• _Work task_:
Your task is to give the number of lines in the listing that include "emph", and nothing else.

• _Information provided_:
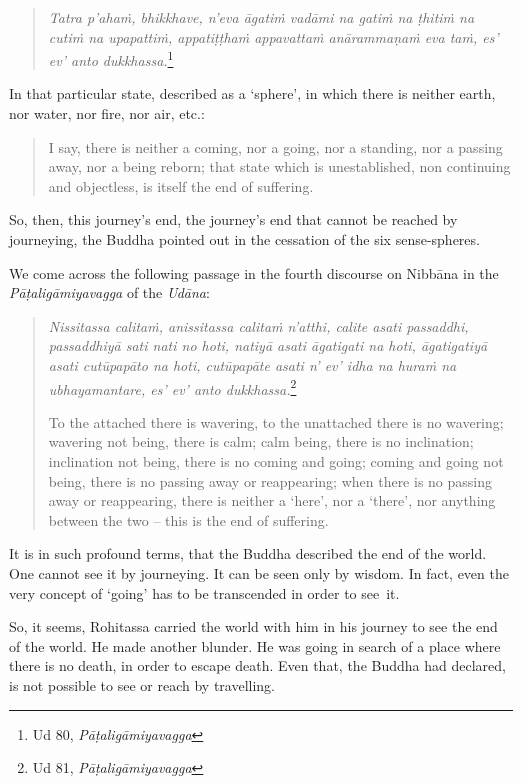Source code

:\begin{quote}
\emph{Tatra p'ahaṁ, bhikkhave, n'eva āgatiṁ vadāmi na gatiṁ na ṭhitiṁ na cutiṁ na upapattiṁ, appatiṭṭhaṁ appavattaṁ anārammaṇaṁ eva taṁ, es' ev' anto dukkhassa.}\footnote{Ud 80, \emph{Pāṭaligāmiyavagga}}
\end{quote}

In that particular state, described as a `sphere', in which there is neither earth, nor water, nor fire, nor air, etc.:

\begin{quote}
I say, there is neither a coming, nor a going, nor a standing, nor a passing away, nor a being reborn; that state which is unestablished, non continuing and objectless, is itself the end of suffering.
\end{quote}

So, then, this journey's end, the journey's end that cannot be reached by journeying, the Buddha pointed out in the cessation of the six sense-spheres.

We come across the following passage in the fourth discourse on Nibbāna in the \emph{Pāṭaligāmiyavagga} of the \emph{Udāna}:

\begin{quote}
\emph{Nissitassa calitaṁ, anissitassa calitaṁ n'atthi, calite asati passaddhi, passaddhiyā sati nati no hoti, natiyā asati āgatigati na hoti, āgatigatiyā asati cutūpapāto na hoti, cutūpapāte asati n' ev' idha na huraṁ na ubhayamantare, es' ev' anto dukkhassa.}\footnote{Ud 81, \emph{Pāṭaligāmiyavagga}}

To the attached there is wavering, to the unattached there is no wavering; wavering not being, there is calm; calm being, there is no inclination; inclination not being, there is no coming and going; coming and going not being, there is no passing away or reappearing; when there is no passing away or reappearing, there is neither a `here', nor a `there', nor anything between the two -- this is the end of suffering.
\end{quote}

It is in such profound terms, that the Buddha described the end of the world. One cannot see it by journeying. It can be seen only by wisdom. In fact, even the very concept of `going' has to be transcended in order to see~it.

So, it seems, Rohitassa carried the world with him in his journey to see the end of the world. He made another blunder. He was going in search of a place where there is no death, in order to escape death. Even that, the Buddha had declared, is not possible to see or reach by travelling.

• _Solution to the exercise_:
3